Il regista è estremamente borderline ed è per questo motivo che non possiamo non considerare come emblema del suo essere persona e personaggio assieme, un film in particolare.
Le 2 ore e 9 minuti più odiate e amate della sua filmografia, schiudono l’universo gitano.
Gatto nero, Gatto bianco (1998) è ritenuto da alcuni “una commediola” di scarso spessore rispetto alle sue precedenti pellicole, certamente minore di Underground (1995) Palma d’oro a Cannes. Ma se nuotassimo in un mare più profondo, incontreremmo il filo che avvolge il racconto, quello di un mondo pregno di dicotomie, gli sfruttati e i truffatori, le vittime e i carnefici. Liquidarlo come un semplice film sugli zingari e la loro strampalata vita sarebbe come pugnalare il genio che c’è dietro alla persona/personaggio.
E’ un film delirante, sì.
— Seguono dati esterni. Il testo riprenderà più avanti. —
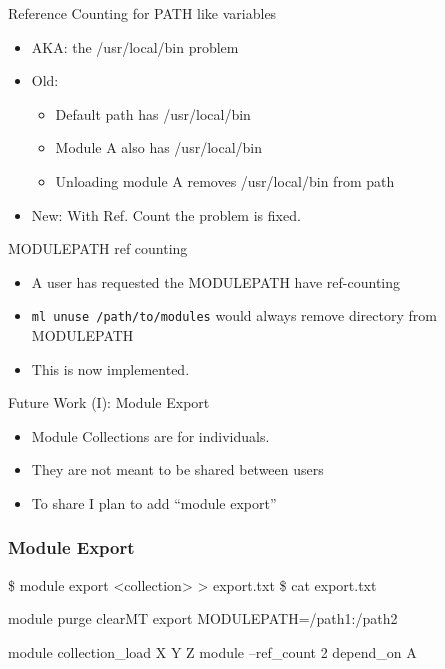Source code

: \documentclass{beamer}
\begin{document}
\begin{frame}{Reference Counting for PATH like variables}
  \begin{itemize}
    \item AKA: the /usr/local/bin problem
    \item Old:
      \begin{itemize}
        \item Default path has /usr/local/bin
        \item Module A also has /usr/local/bin
        \item Unloading module A removes /usr/local/bin from path
      \end{itemize}
    \item New: With Ref. Count the problem is fixed.
  \end{itemize}
\end{frame}

\begin{frame}{MODULEPATH ref counting}
  \begin{itemize}
    \item A user has requested the MODULEPATH have ref-counting
    \item \texttt{ml unuse /path/to/modules} would always remove
      directory from MODULEPATH
    \item This is now implemented.
  \end{itemize}
\end{frame}

\begin{frame}{Future Work (I): Module Export}
  \begin{itemize}
    \item Module Collections are for individuals.
    \item They are not meant to be shared between users
    \item To share I plan to add ``module export''
  \end{itemize}
\end{frame}


\begin{frame}[fragile]
    \frametitle{Module Export}
    {\tiny
\begin{semiverbatim}
    \$ module export <collection> > export.txt
    \$ cat export.txt

    module purge
    clearMT
    export MODULEPATH=/path1:/path2
    
    module collection_load X Y Z
    module --ref_count 2 depend_on A
\end{semiverbatim}
    }
\end{frame}
\end{document}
E’ sarcastico e ironico allo stesso tempo ed è come dare una definizione allo stesso Kusturica. Sono due ore di pura allegoria, ma al di là della sfavillante vena esilarante e solo apparentemente a-politica del film, si cela un sottilissimo raggio di sole che illumina la vitalità, la bizzarra esistenza degli yugoslavi post-bellici. Provoca l’emicrania, con la sua musica che per i palati delicati è considerata “ossessiva”. Ma se si svuota quella mente pulsante e ci si lascia trasportare, si rischia di prenotare un biglietto di sola andata per quei posti grottescamente fiabeschi. E’attratto dagli opposti il regista serbo e non è casuale la scelta del titolo. Proprio come il colore dei due felini, i giovani personaggi hanno una naturale inclinazione per la ribellione, contro le leggi degli adulti, perché trovandosi di fronte alla criminalità, restano ingenui, dimostrando che l’ordine del mondo può e deve essere sovvertito, come accade alla fine del film.
La musica non è contorno ma piatto principale, un impasto dolce e salato tra la musica rock, techno, afro-cubana e gitana. E poi, quel presunto morto simboleggia una società ancora imbevuta di rakija e corruzione, un passato un po’ presente ma alla fine è l’amore, la dolcezza, la musica, l’arte e l’amicizia a costituire il vero patrimonio a disposizione della collettività.
Nel marzo del 2005, intervistato dal The Guardian, Emir Kusturica disse:
“ In Serbia molta gente mi odia perché vuole occidentalizzarsi, non capendo che il mondo è bipolare, con cose molto buone e cose molto cattive. Dal momento che non hanno esperienza dell’occidente, credono perfino che un’occidentale ammasso di merda sia realmente una torta”.